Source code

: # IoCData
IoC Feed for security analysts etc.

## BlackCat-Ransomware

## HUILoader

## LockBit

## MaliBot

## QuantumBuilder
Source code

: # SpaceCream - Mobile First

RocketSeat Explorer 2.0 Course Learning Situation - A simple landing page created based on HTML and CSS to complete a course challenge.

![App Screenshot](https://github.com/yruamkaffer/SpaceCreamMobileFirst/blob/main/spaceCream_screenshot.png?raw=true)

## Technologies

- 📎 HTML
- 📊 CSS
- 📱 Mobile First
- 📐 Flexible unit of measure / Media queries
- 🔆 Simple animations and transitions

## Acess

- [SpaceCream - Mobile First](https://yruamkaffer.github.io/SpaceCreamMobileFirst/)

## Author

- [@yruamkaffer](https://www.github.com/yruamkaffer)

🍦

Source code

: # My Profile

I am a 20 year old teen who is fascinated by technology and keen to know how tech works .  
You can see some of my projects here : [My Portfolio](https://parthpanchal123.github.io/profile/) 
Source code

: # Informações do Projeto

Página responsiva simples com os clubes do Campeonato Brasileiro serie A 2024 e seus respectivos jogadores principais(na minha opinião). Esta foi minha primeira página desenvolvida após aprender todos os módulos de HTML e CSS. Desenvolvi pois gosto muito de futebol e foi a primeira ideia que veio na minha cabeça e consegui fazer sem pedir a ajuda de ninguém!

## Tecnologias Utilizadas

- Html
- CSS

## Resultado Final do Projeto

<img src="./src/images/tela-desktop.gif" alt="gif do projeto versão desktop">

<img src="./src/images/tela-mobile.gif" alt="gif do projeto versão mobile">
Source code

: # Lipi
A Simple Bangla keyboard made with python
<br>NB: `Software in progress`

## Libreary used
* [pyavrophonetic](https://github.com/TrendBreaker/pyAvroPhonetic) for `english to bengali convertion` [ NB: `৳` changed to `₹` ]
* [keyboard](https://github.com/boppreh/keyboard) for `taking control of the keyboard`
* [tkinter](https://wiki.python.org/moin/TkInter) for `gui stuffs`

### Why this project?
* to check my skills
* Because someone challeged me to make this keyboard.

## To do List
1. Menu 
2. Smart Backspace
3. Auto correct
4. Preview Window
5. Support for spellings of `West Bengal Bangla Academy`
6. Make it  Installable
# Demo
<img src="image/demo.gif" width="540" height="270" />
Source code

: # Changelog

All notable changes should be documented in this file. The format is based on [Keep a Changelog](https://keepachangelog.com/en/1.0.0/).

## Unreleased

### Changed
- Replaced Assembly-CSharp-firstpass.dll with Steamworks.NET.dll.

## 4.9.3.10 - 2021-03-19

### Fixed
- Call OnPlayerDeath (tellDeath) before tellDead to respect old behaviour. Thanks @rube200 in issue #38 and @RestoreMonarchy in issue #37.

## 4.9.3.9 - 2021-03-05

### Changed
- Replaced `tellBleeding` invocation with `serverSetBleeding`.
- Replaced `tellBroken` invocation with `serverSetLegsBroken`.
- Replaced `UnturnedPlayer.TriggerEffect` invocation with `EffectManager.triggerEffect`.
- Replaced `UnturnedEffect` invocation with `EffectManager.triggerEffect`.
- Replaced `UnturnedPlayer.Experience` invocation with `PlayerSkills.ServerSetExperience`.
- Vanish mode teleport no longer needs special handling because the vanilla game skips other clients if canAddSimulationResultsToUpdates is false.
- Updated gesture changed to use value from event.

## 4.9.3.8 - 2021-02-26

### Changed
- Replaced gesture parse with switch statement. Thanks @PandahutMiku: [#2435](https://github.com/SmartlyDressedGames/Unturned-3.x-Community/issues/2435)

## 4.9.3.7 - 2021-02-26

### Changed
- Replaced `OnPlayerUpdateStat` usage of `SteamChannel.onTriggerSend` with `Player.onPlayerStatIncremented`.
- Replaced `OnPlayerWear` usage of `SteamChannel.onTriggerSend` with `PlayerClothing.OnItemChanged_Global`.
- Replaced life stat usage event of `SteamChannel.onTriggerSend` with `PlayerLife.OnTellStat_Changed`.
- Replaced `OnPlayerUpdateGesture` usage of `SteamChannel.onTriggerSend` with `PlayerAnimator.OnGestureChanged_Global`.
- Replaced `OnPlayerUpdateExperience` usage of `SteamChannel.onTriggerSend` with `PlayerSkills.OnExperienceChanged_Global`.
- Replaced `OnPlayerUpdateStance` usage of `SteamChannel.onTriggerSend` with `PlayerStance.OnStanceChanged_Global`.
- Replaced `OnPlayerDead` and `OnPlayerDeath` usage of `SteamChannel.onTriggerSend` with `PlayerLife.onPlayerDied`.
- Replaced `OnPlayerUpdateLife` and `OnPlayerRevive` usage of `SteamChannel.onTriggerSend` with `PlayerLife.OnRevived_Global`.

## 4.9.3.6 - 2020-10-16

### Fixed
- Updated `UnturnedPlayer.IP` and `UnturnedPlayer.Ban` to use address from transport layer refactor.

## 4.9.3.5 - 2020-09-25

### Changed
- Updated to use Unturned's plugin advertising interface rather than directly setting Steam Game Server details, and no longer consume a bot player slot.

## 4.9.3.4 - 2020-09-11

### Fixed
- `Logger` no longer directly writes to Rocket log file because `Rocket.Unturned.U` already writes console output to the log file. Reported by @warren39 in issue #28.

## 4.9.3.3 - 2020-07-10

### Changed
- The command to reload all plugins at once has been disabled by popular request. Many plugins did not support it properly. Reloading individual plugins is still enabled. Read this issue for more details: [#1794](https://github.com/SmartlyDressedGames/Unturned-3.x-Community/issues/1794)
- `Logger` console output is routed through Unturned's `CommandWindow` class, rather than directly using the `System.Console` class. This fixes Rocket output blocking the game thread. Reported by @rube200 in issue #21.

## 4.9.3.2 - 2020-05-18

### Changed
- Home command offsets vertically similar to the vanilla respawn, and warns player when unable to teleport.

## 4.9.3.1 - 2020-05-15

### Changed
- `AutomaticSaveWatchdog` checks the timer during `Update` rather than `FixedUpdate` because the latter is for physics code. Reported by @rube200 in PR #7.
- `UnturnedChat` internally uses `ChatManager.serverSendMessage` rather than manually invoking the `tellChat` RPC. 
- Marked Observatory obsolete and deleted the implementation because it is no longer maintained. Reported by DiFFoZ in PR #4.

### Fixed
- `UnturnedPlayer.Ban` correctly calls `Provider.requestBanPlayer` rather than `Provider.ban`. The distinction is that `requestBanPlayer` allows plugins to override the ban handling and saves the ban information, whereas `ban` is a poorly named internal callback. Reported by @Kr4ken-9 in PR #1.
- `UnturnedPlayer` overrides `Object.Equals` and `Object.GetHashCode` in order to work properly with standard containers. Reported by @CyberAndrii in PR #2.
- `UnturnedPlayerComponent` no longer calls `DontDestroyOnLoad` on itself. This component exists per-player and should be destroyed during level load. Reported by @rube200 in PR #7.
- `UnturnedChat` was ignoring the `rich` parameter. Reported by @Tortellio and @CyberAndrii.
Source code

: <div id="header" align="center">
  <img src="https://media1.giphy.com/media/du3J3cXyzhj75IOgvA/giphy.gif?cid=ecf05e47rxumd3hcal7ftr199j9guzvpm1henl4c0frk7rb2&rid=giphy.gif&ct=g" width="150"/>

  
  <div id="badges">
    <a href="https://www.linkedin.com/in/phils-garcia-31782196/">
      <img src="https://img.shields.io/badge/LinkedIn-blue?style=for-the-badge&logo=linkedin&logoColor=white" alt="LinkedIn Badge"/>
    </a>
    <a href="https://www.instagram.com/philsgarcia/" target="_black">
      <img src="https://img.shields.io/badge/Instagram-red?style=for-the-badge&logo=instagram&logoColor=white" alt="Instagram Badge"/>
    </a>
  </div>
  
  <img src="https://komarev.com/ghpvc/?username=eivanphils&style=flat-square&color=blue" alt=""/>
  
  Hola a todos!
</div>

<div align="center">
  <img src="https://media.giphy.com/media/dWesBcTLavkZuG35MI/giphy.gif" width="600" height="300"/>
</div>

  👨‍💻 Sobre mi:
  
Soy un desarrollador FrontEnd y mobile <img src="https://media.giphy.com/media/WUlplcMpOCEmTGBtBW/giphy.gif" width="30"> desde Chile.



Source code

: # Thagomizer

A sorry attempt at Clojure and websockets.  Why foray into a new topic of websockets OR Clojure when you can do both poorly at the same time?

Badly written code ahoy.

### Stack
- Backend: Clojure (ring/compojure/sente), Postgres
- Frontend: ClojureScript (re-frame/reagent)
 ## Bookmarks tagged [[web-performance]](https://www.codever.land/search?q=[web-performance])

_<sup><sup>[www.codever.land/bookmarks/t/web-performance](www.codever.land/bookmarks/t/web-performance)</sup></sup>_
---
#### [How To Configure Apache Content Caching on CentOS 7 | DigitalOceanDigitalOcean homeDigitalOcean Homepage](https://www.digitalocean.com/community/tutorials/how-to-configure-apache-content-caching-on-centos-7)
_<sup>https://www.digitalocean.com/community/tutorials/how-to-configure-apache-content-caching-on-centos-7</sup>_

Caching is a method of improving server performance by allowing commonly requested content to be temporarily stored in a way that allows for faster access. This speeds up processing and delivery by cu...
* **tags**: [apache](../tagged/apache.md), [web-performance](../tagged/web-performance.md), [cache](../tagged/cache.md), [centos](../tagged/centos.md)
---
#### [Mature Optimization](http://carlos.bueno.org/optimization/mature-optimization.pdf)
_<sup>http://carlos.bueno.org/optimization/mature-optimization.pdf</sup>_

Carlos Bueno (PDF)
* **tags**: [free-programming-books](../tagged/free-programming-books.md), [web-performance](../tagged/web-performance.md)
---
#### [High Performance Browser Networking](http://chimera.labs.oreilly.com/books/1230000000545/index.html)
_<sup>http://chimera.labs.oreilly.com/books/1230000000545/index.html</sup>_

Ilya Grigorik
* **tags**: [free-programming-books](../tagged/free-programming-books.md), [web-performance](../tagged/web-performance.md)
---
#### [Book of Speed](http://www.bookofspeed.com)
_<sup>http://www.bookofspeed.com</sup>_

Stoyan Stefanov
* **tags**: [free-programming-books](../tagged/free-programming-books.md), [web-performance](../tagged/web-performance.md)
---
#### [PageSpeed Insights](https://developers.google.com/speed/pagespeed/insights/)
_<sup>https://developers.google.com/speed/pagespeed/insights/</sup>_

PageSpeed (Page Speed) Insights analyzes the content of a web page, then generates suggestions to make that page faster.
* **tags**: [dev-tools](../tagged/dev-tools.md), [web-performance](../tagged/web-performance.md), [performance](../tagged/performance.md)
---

§ Exercise objective
Only the lines containing "PlayerLife" are needed; copy each of them from the data.

§ Exercise answer
- Replaced life stat usage event of `SteamChannel.onTriggerSend` with `PlayerLife.OnTellStat_Changed`.
- Replaced `OnPlayerDead` and `OnPlayerDeath` usage of `SteamChannel.onTriggerSend` with `PlayerLife.onPlayerDied`.
- Replaced `OnPlayerUpdateLife` and `OnPlayerRevive` usage of `SteamChannel.onTriggerSend` with `PlayerLife.OnRevived_Global`.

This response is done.